Note that high-water soft lenses absorb fluorescein, so the standard dye is not used to assess soft-lens fit; movement and centration are judged instead.
Trial-lens overrefraction
The most reliable way to finalize power is to put a trial lens of the chosen base curve on the eye, let it settle, then overrefract — measure the residual refractive error over the lens and add it to the lens power. This automatically accounts for tear-lens and vertex effects, which is why an experienced fitter trusts the overrefraction over a paper calculation when the two disagree.

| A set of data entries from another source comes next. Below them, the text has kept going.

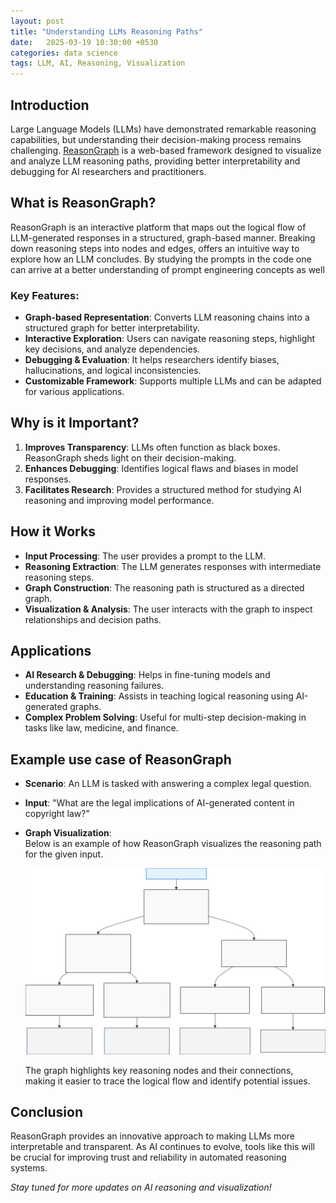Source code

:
 ```yaml
---
layout: post
title: "Understanding LLMs Reasoning Paths"
date:   2025-03-19 10:30:00 +0530
categories: data science
tags: LLM, AI, Reasoning, Visualization
---
```


## Introduction

Large Language Models (LLMs) have demonstrated remarkable reasoning capabilities, but understanding their decision-making process remains challenging. [ReasonGraph](https://github.com/ZongqianLi/ReasonGraph?tab=readme-ov-file) is a web-based framework designed to visualize and analyze LLM reasoning paths, providing better interpretability and debugging for AI researchers and practitioners.

## What is ReasonGraph?

ReasonGraph is an interactive platform that maps out the logical flow of LLM-generated responses in a structured, graph-based manner. Breaking down reasoning steps into nodes and edges, offers an intuitive way to explore how an LLM concludes. By studying the prompts in the code one can arrive at a better understanding of prompt engineering concepts as well 

### Key Features:
- **Graph-based Representation**: Converts LLM reasoning chains into a structured graph for better interpretability.
- **Interactive Exploration**: Users can navigate reasoning steps, highlight key decisions, and analyze dependencies.
- **Debugging & Evaluation**:  It helps researchers identify biases, hallucinations, and logical inconsistencies.
- **Customizable Framework**: Supports multiple LLMs and can be adapted for various applications.

## Why is it Important?

1. **Improves Transparency**: LLMs often function as black boxes. ReasonGraph sheds light on their decision-making.
2. **Enhances Debugging**: Identifies logical flaws and biases in model responses.
3. **Facilitates Research**: Provides a structured method for studying AI reasoning and improving model performance.

## How it Works

- **Input Processing**: The user provides a prompt to the LLM.
- **Reasoning Extraction**: The LLM generates responses with intermediate reasoning steps.
- **Graph Construction**: The reasoning path is structured as a directed graph.
- **Visualization & Analysis**: The user interacts with the graph to inspect relationships and decision paths.

## Applications

- **AI Research & Debugging**: Helps in fine-tuning models and understanding reasoning failures.
- **Education & Training**: Assists in teaching logical reasoning using AI-generated graphs.
- **Complex Problem Solving**: Useful for multi-step decision-making in tasks like law, medicine, and finance.

## Example use case of ReasonGraph

- **Scenario**: An LLM is tasked with answering a complex legal question.
- **Input**: "What are the legal implications of AI-generated content in copyright law?"
- **Graph Visualization**:  
    Below is an example of how ReasonGraph visualizes the reasoning path for the given input.  

    ![ReasonGraph](https://raw.githubusercontent.com/Balagopal-datascientist/blog/refs/heads/master/assets/images/reasoning.svg)

    The graph highlights key reasoning nodes and their connections, making it easier to trace the logical flow and identify potential issues.




## Conclusion

ReasonGraph provides an innovative approach to making LLMs more interpretable and transparent. As AI continues to evolve, tools like this will be crucial for improving trust and reliability in automated reasoning systems.

*Stay tuned for more updates on AI reasoning and visualization!*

Putting the steps together
The full RGP sequence the exam expects: take K readings → select a diagnostic base curve relative to K → insert and settle → evaluate fluorescein pattern and movement → overrefract → apply SAM/FAP and vertex logic to confirm power → order final parameters. Skipping straight to ordering from spectacle numbers without a diagnostic fit is the classic wrong workflow. If two answers seem reasonable, the better one keeps a diagnostic lens on the eye and verifies the fit physically rather than relying on calculation alone.
An RGP lens is fit 0.75 D flatter than the patient's K reading. Using the tear-lens rule, how should the lens power be adjusted relative to the spectacle Rx, and why?